Directions for this task | Among the entries below, tally each line containing "geeksforgeeks"; respond with the total only.

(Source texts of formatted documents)
┏━━

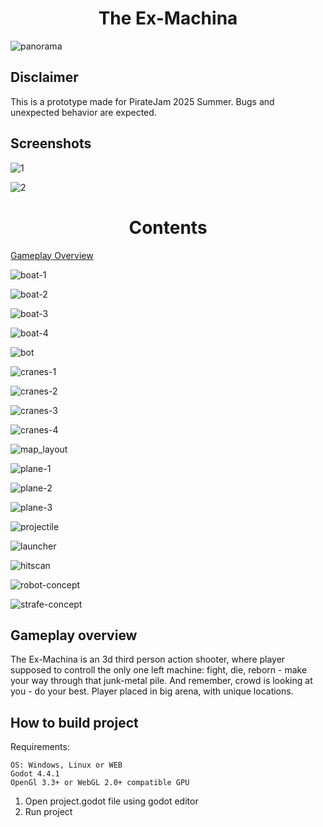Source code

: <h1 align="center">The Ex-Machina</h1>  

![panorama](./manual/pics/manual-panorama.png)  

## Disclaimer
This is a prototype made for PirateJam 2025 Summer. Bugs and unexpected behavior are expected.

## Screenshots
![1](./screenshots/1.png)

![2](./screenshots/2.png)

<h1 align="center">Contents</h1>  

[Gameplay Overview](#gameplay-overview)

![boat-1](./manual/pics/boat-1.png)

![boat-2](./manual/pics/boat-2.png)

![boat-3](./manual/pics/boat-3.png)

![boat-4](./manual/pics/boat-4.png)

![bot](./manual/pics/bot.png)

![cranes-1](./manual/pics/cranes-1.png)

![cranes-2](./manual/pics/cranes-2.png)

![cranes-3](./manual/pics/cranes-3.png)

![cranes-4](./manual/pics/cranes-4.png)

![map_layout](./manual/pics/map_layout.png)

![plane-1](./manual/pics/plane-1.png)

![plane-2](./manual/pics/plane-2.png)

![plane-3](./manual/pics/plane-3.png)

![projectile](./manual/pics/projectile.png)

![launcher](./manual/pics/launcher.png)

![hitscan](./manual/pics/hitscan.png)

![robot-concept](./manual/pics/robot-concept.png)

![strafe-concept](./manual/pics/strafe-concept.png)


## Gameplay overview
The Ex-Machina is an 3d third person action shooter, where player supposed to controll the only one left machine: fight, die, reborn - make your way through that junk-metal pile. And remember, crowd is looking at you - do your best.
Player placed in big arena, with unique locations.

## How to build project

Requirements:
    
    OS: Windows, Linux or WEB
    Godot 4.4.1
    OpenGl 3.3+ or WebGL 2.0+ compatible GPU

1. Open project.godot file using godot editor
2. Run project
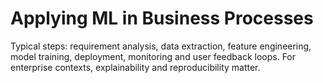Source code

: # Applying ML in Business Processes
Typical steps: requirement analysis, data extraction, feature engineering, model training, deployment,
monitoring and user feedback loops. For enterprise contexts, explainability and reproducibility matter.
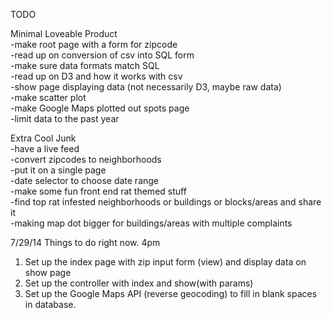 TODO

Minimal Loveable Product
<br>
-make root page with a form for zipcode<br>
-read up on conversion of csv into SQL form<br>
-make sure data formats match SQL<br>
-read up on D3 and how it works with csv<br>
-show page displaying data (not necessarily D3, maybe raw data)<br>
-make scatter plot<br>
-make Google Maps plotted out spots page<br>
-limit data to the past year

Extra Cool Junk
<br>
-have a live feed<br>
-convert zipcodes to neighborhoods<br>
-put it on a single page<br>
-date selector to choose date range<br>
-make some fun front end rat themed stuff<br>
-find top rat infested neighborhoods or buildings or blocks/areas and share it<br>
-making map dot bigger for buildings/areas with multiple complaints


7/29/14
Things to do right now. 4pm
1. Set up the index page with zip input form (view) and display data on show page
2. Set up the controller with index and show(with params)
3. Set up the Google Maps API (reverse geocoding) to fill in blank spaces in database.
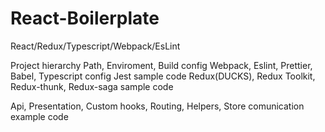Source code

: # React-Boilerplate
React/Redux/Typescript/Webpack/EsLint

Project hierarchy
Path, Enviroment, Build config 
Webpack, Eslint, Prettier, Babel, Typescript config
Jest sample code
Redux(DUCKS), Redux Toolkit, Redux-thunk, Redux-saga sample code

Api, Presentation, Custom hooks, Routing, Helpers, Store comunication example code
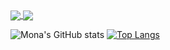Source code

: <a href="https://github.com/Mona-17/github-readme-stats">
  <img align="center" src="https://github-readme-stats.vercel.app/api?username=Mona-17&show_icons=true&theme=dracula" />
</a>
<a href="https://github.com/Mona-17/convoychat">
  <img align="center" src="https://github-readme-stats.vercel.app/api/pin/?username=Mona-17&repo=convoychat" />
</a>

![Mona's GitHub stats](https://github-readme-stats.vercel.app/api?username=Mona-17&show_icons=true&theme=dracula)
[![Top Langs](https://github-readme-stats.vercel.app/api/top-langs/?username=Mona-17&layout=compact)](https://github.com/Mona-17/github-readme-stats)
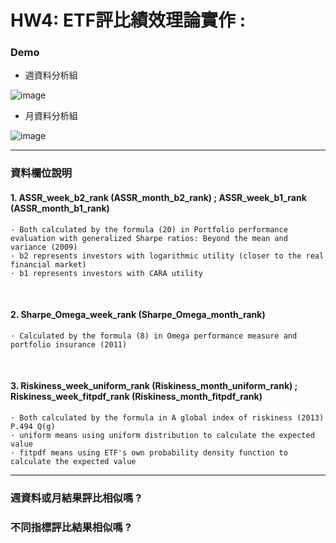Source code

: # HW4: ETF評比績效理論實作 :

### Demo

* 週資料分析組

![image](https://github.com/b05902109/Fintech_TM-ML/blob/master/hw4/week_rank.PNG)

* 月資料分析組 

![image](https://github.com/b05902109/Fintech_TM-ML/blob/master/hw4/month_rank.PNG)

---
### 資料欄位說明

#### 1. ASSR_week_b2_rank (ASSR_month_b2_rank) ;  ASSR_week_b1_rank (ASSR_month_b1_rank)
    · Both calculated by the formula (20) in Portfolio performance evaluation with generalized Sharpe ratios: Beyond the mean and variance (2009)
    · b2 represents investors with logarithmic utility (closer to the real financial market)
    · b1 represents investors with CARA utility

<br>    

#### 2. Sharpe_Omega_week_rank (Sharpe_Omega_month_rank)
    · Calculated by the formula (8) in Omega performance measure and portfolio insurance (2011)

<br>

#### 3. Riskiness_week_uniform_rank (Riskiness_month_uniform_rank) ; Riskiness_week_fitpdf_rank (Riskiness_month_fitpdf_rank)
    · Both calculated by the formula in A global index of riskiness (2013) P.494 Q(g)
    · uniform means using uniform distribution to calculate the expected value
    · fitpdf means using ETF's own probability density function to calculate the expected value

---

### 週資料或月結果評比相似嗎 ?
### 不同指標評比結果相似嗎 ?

┗━━
┏━━

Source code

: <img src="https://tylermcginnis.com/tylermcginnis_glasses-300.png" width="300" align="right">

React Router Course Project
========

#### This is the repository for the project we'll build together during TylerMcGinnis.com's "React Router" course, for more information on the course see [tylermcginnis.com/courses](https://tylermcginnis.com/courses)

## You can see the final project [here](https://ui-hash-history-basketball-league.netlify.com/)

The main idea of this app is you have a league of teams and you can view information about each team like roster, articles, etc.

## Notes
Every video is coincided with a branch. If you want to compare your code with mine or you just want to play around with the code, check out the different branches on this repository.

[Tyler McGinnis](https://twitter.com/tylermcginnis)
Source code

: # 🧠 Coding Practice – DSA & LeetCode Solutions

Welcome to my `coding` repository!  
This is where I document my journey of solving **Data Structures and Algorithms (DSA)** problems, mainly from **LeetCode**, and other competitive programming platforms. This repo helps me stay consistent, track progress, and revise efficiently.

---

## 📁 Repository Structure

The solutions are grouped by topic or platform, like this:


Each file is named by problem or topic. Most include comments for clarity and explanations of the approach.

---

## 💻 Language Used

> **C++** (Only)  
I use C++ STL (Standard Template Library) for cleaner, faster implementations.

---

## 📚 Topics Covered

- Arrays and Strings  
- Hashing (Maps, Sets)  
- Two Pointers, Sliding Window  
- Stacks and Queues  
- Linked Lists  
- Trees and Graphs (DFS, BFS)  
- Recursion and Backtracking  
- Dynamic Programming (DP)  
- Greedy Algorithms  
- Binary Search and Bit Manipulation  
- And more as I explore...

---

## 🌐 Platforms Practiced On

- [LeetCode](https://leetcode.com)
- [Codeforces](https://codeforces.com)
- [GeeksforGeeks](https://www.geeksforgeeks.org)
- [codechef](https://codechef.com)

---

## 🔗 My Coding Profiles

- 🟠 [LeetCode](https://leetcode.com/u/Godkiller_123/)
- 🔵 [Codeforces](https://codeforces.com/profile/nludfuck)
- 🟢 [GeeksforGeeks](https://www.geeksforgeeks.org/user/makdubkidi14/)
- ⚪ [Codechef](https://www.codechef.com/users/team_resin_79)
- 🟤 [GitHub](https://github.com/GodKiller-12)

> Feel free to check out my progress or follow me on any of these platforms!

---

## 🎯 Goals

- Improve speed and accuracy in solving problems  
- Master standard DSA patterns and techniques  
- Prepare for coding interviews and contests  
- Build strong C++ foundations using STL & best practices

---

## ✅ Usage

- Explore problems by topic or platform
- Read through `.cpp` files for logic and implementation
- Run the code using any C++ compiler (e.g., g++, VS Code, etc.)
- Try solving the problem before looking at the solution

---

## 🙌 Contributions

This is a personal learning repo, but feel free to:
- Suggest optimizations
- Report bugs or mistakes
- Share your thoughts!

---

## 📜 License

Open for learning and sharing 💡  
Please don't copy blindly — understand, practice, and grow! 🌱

┗━━

Answer box | 2